## Directions:
Your task is to return the span of lines beginning at the one with "A Membrane is" and ending at the last line of the data, exactly as it stands.

Saved entries
──────────
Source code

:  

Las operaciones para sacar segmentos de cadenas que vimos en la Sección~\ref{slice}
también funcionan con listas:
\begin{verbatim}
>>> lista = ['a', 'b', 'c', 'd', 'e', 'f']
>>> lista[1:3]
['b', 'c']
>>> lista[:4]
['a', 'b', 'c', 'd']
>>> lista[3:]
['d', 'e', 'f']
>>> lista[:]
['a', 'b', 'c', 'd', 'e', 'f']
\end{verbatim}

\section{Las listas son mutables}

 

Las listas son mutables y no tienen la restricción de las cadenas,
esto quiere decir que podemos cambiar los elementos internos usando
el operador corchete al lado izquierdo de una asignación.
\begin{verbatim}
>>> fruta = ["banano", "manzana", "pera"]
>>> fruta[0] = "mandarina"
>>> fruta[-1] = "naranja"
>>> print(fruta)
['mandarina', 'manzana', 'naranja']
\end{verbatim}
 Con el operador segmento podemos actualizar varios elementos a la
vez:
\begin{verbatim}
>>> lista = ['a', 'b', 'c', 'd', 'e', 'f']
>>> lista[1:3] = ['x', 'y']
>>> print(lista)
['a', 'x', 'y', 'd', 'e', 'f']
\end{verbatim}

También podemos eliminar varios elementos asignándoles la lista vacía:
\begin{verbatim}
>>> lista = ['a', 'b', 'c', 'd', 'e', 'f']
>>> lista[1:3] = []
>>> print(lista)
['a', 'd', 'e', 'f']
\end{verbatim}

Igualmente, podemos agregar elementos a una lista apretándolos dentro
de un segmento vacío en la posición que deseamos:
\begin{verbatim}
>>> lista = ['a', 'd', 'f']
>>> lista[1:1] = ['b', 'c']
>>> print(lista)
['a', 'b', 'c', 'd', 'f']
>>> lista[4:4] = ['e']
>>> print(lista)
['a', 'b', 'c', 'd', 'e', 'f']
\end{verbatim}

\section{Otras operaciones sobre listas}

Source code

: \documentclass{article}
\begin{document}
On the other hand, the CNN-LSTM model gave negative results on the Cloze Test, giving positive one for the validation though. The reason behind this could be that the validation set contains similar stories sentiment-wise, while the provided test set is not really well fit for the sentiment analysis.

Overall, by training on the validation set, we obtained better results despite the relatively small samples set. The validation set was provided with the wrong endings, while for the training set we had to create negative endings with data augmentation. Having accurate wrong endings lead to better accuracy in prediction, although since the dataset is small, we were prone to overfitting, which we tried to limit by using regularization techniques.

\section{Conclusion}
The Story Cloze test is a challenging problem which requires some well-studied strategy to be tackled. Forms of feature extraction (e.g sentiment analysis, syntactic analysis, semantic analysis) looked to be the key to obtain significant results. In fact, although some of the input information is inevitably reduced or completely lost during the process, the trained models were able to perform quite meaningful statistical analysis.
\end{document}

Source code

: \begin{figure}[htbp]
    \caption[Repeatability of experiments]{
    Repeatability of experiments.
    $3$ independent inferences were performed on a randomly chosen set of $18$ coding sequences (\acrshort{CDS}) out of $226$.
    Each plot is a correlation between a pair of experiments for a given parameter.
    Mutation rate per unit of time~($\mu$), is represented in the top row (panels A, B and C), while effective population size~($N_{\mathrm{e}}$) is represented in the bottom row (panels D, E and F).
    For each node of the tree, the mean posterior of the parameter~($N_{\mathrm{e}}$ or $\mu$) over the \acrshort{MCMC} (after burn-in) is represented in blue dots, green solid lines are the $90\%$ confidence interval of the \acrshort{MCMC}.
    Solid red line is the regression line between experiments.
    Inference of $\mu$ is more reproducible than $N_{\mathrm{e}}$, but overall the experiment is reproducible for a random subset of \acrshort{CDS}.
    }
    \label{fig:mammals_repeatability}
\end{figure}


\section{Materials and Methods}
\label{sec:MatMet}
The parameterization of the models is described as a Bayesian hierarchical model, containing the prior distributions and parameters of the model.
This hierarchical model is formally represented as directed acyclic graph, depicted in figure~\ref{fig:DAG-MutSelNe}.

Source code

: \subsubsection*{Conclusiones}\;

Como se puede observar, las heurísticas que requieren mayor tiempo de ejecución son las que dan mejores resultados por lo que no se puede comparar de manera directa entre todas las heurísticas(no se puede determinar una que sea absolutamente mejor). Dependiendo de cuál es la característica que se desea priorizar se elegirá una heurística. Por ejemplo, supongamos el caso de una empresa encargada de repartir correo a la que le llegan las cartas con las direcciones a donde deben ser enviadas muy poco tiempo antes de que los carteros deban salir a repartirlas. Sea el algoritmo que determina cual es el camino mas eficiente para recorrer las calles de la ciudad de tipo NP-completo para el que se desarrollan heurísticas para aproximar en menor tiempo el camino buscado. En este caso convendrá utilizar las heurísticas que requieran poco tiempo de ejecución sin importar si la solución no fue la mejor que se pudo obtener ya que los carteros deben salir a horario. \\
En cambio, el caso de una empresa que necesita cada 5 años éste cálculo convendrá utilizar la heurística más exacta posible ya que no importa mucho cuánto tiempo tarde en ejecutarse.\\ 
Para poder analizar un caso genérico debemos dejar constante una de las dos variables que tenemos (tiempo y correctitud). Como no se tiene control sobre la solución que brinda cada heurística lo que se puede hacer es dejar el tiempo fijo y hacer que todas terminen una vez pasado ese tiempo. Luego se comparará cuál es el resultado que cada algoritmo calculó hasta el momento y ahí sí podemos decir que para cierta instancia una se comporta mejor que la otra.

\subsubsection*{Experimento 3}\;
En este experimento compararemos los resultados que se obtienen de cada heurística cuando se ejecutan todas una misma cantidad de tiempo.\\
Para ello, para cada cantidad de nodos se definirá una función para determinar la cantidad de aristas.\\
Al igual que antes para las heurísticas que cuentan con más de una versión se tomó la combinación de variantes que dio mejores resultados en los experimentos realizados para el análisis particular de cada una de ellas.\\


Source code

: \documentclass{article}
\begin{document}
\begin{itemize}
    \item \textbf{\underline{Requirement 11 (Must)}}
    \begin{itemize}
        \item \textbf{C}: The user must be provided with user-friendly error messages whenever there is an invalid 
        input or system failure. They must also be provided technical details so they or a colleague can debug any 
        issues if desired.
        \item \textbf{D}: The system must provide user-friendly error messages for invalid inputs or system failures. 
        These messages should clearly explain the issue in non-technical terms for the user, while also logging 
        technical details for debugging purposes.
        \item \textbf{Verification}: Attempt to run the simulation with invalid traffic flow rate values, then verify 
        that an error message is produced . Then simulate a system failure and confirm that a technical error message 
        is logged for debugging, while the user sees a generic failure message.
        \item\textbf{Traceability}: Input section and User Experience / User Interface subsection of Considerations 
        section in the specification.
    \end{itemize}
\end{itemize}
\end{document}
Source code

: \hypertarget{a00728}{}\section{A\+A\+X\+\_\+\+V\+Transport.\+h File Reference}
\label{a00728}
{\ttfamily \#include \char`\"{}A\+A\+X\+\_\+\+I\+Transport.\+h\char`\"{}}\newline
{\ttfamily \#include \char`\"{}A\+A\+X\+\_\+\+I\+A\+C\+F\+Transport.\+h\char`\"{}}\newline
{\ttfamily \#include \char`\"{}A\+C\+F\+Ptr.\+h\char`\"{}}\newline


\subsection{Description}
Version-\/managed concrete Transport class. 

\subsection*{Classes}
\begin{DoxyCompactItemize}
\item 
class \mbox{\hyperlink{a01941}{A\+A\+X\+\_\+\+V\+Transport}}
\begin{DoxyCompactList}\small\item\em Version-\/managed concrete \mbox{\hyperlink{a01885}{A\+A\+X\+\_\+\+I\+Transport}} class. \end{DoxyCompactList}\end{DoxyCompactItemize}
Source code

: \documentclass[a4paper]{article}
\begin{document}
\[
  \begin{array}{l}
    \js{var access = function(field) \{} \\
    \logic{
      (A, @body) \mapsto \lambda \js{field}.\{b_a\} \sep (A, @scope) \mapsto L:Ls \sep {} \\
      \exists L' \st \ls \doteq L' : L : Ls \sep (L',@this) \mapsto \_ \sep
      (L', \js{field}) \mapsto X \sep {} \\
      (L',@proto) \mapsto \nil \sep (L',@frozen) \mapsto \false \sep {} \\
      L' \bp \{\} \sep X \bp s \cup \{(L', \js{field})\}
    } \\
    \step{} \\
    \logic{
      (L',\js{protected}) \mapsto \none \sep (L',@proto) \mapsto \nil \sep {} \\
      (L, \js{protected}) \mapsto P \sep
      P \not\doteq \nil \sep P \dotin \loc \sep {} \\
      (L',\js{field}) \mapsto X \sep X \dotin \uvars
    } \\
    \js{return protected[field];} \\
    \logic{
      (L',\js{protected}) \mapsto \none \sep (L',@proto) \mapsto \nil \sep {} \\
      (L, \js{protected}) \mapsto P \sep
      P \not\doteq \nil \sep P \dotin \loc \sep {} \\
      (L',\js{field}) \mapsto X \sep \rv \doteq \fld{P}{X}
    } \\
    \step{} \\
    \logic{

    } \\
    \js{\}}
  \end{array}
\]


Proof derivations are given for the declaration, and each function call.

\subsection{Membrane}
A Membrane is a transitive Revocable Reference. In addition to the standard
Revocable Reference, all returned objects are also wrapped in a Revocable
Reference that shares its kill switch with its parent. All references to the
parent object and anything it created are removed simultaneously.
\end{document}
──────────
## Answer section:
A Membrane is a transitive Revocable Reference. In addition to the standard
Revocable Reference, all returned objects are also wrapped in a Revocable
Reference that shares its kill switch with its parent. All references to the
parent object and anything it created are removed simultaneously.
\end{document}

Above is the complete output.